The last Enlightenment unfolded in the laboratories of Europe. It was a sorcery that created the unimaginable. The pandemic portal has accelerated the arrival of the next Enlightenment. An Enlightenment dripping in AI and Algorithms. A new end of history. The dilemma of this Enlightenment is that many of the partialities and prejudgements of the European Enlightenment continue to feed into the culture of people on the periphery and their futures without much interrogation. AI harbours several dangers to justice as fairness, liberty, and social cohesion.

Bias is reserved for the visibly “different other”. In a letter to William Graham (1839- 1911) on 3 July 1881, Charles Darwin remarked, “Looking to the world at no very distant date, what an endless number of lower races will have been eliminated by the higher civilized races throughout the world” (The Darwin Correspondence Project, Letter No. 13220).

In 1493, Christopher Columbus returned to Spain with seven “Arawak Indians”. A throng of onlookers cluttered the streets to view his procession from Seville to Barcelona.  The spectators believed that he “had returned with the inhabitants of another star,” according to Nigel Rothfels, in his book “Savages and Beasts: The Birth of the Modern Zoon” (Johns Hopkins University Press, 2002, pp. 86-87). These difficulties connect with campaigns like the “Black Lives Matter” movement that gained prominence after the death of George Floyd in Minneapolis in May 2020.

In the West Indies, the loup garou, douens, and other ghosts, and predispositions of our plantation past have not been banished. They remain unchained and continue to haunt Algorithms and society. The sorcery of the plantation continues to spook our cultures, politics, and societies. These troubles sustain the coloniality of power, as Eric Williams highlighted in his work on decolonization and dependency.

Anibal Quijano argues that in Latin America the imposed Eurocentric way of using theoretical categories has barricaded any recognition of the historical specificity of distinct social phenomena, and their determinations in the region—allowing for the application of categories detached from concrete experience, (Quijano, 1981, p. 232). The new capabilities of AI and Algorithms to code our lives are not innocent.

The paintings of Wifredo Lam and Leroy Clarke therefore become rituals of resistance that take on Adam’s task of giving things their names. Alejo Carpentier in “The Lost Steps” therefore envisions a postcolonial project in which an engagement with the past opens a space to create an unknown future that can be immensely inventive. Thus, the poetry of Derek Walcott celebrates the fisherman, not the woodcutter, the breadfruit, not the elm.
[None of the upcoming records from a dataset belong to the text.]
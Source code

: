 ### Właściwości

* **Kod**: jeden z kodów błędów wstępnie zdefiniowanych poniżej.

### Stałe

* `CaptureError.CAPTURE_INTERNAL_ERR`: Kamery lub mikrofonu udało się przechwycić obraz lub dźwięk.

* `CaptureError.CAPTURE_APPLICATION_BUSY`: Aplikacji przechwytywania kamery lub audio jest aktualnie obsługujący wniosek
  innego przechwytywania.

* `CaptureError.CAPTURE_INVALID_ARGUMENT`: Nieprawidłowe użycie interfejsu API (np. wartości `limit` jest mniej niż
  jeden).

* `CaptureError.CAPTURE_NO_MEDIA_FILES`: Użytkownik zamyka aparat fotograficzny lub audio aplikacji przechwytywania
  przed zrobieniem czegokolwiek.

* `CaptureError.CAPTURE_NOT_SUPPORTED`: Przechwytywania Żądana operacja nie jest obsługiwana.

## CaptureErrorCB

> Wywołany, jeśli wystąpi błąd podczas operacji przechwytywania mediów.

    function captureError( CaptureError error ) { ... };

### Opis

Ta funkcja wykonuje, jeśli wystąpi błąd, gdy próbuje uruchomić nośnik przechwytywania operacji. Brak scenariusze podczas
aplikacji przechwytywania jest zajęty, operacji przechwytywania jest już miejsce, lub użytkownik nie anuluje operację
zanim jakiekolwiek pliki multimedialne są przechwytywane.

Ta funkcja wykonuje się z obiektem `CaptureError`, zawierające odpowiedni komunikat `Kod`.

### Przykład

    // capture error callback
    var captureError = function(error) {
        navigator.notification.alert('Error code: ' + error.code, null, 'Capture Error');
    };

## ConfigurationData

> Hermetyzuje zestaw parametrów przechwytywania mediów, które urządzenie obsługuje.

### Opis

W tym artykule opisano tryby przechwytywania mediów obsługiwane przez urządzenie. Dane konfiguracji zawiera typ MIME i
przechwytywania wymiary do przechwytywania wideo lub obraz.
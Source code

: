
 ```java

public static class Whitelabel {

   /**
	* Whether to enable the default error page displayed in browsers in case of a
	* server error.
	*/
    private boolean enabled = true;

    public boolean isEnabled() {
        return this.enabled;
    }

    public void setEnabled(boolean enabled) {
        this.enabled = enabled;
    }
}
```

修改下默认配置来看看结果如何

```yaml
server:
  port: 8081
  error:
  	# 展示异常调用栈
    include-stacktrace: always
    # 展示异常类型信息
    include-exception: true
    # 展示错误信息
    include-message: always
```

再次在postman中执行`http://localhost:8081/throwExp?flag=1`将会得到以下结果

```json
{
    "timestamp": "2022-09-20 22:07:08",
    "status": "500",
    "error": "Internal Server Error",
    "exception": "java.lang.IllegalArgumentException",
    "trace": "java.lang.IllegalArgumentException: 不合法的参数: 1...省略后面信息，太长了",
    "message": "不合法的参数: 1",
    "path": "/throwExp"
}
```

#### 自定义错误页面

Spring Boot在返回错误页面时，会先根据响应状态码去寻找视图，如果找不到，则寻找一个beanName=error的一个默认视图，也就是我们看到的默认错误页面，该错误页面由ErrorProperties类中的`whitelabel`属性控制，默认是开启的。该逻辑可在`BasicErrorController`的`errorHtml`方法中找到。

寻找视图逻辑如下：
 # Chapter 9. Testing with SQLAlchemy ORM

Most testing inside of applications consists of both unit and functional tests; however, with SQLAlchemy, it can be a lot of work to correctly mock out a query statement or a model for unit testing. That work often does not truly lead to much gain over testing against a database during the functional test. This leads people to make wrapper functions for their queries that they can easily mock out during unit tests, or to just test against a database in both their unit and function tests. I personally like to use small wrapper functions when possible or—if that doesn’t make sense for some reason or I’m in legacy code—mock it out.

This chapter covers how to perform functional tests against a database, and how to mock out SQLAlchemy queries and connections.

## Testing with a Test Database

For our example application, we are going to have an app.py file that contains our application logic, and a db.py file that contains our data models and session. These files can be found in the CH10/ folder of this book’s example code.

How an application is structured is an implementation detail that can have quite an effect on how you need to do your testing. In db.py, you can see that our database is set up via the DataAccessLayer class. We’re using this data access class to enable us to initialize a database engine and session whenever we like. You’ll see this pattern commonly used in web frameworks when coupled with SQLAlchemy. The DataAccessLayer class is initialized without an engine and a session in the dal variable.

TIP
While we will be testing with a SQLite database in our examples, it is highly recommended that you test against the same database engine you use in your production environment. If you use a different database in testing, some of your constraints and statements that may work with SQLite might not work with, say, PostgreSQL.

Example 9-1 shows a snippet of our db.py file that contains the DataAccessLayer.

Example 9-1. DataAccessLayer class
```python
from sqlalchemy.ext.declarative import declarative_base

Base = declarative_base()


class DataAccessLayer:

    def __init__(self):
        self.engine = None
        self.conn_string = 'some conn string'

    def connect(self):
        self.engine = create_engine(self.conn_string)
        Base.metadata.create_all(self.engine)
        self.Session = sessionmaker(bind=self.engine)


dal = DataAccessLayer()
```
What the Age of AI and Algorithms requires of the post-Independence imagination is a shift from purely political-economic considerations of dependency to a focus on cultural and epistemological concerns.

Humanity is on the edge of a post-human future that is inscribed with a uniquely perilous social code that we have inherited from our modern plantation past. Data from four polls of AI researchers in 2012 and 2013 estimate that this threat to society, or moment of singularity, is projected to happen between 2040-2050. It will be the moment when machines commence a “runaway reaction” to automatic self-correcting and improving cycles. The magic of this mystery has already started as knowledge recedes from us.

This singularity is unlike previous moments of sorcery. In ancient Greece, Socrates challenged Zeus, and Aristotle mused with Aphrodite. One thousand years before the European Enlightenment, a sage described as a homeless dragon wrote a moral code for all of humanity. The teaching of this magician by the name of Confucius prompted Leibniz to proclaim in a letter written in 1697, that “I shall have to post a notice on my door: Bureau of Information for Chinese Knowledge. In Persia, Ibn Sina wrote the first books of medicine. Hafiz composed some of the world’s most celebrated quatrains, which inspired Johann- Wolfgang Goethe. The Galapagos was the laboratory of Darwin. Khayyam wrote the Rubaiyat which was foundational to the writing of the Persian-Anatolian dervish mystic Jalaledin Rumi. But this AI conjuring is different.

AI is not an industry, nor is it a single product or domain. It is simply an enabler of every facet of human life. Its capacity to learn, evolve, disrupt, and surprise will unsettle every industry. It is this disruption that will alter human identity, and the human experience of reality at all levels not experienced even during the European Enlightenment.

AI, powered by new algorithms and buttressed by inexpensive computing power is fast becoming ubiquitous. The result is that AI’s evolution is altering human perception, cognition, and interaction. Humans are creating and proliferating nonhuman forms of logic with shrewdness and reach that, at least in the discrete settings they are designed to function, can exceed our own. AIs have already accessed different aspects of reality from the ones known to humans.

As platform markets, software, and FinTech verticals incorporate AI, they will eventually operate in ways unknown to humans or in ways humans may not fully comprehend. AI will become an agile information-processing augmenter of our capabilities and experiences, both shaping and learning from our choices, while it continues to feed old partialities and prejudgements.